PROVIDED INFORMATION:

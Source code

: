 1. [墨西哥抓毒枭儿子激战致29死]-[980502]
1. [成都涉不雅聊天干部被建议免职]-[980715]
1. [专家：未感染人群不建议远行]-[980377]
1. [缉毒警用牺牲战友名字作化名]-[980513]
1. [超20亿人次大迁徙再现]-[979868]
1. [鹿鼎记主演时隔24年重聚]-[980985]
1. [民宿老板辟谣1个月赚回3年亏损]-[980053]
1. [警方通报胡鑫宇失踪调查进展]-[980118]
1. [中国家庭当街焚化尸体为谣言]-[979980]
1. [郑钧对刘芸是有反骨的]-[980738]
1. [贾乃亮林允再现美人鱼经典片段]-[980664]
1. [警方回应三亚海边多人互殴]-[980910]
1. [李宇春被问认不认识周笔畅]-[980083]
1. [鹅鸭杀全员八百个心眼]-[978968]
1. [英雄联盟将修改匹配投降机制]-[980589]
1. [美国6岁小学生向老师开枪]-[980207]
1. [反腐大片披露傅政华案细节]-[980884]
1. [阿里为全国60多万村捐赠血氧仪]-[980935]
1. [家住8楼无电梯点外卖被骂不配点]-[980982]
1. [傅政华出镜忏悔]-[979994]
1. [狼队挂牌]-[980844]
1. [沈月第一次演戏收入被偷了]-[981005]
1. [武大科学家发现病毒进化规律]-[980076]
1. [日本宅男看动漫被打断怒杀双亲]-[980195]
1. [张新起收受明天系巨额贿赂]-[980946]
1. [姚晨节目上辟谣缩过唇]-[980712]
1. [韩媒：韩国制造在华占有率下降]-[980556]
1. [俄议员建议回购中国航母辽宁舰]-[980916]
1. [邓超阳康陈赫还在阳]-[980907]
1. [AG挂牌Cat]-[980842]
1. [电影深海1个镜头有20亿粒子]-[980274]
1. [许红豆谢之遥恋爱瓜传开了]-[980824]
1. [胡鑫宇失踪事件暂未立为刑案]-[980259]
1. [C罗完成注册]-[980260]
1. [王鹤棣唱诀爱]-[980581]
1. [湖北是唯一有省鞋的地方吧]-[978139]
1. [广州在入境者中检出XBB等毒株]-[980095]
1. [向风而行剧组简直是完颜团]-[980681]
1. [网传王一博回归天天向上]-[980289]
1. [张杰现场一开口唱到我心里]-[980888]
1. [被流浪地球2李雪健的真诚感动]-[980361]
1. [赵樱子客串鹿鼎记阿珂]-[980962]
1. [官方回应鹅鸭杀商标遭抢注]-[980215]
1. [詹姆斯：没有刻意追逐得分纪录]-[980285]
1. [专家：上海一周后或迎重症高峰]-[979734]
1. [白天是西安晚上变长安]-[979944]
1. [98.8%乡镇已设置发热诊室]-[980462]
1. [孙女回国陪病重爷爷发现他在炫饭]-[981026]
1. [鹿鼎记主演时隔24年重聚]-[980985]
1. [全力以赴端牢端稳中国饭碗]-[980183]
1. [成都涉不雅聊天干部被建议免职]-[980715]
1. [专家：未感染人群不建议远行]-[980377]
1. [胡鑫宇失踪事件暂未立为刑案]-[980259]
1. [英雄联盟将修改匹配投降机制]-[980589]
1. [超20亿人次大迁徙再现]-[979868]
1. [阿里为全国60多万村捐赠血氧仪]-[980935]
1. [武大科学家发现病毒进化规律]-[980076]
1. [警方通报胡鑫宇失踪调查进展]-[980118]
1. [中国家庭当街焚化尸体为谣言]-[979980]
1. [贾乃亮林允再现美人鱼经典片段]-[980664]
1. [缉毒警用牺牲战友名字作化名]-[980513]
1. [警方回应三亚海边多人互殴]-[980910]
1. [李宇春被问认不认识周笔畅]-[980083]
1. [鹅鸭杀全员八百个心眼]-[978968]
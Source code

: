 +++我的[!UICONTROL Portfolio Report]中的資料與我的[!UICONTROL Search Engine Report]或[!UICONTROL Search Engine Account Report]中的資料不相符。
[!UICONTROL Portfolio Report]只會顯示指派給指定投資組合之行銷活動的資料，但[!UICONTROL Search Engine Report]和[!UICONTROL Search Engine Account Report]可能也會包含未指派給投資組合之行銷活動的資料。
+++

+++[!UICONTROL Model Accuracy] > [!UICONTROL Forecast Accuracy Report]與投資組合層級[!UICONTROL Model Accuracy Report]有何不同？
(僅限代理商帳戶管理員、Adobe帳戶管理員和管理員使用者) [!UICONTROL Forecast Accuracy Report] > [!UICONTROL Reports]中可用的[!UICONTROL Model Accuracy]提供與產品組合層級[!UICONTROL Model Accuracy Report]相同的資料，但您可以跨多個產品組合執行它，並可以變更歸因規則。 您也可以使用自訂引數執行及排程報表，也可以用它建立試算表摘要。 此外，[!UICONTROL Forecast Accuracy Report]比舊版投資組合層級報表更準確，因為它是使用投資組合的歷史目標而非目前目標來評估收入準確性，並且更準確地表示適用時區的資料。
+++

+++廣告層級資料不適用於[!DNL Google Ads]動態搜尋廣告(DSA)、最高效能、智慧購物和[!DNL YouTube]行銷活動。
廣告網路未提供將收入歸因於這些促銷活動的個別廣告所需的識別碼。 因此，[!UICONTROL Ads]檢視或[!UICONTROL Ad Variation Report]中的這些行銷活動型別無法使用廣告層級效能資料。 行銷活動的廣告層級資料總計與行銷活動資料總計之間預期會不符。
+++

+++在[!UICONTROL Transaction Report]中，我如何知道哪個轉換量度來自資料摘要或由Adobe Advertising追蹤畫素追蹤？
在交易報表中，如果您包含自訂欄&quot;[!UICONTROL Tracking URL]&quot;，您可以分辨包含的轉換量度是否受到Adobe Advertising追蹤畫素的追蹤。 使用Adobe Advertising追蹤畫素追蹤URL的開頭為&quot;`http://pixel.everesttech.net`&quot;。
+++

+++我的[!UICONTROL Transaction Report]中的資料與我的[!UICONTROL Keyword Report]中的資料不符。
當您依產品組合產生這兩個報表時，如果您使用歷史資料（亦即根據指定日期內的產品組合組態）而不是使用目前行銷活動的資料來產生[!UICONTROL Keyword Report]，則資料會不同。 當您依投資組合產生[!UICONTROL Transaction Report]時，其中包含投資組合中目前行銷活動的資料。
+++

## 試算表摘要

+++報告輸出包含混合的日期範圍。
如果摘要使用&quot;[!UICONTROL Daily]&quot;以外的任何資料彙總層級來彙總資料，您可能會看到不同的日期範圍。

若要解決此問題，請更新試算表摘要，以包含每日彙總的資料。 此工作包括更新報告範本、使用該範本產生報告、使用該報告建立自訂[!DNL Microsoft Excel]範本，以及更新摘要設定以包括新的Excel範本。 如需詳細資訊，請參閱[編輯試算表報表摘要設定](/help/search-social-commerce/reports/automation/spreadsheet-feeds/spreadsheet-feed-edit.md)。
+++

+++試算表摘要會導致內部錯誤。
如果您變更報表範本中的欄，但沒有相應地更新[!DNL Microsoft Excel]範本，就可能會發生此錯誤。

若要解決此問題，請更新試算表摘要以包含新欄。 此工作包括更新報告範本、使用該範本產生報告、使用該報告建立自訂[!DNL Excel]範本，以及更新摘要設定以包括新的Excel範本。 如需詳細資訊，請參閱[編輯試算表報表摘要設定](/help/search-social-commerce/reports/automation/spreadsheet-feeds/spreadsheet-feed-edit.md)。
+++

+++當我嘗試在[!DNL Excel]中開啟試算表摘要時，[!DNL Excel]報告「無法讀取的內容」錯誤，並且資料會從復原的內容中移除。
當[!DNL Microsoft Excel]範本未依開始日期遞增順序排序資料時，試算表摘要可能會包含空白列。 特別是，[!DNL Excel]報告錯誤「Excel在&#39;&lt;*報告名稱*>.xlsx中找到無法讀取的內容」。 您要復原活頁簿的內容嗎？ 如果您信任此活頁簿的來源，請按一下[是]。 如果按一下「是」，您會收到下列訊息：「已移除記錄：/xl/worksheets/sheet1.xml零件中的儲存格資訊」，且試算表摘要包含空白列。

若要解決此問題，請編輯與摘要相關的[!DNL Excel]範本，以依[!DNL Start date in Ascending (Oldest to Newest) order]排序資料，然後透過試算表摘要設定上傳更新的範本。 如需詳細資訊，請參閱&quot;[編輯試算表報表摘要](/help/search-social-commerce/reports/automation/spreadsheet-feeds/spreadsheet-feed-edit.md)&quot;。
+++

WORK REQUEST:
Note how many lines in the data above contain "commerce", then state that number alone.

TASK ANSWER:
3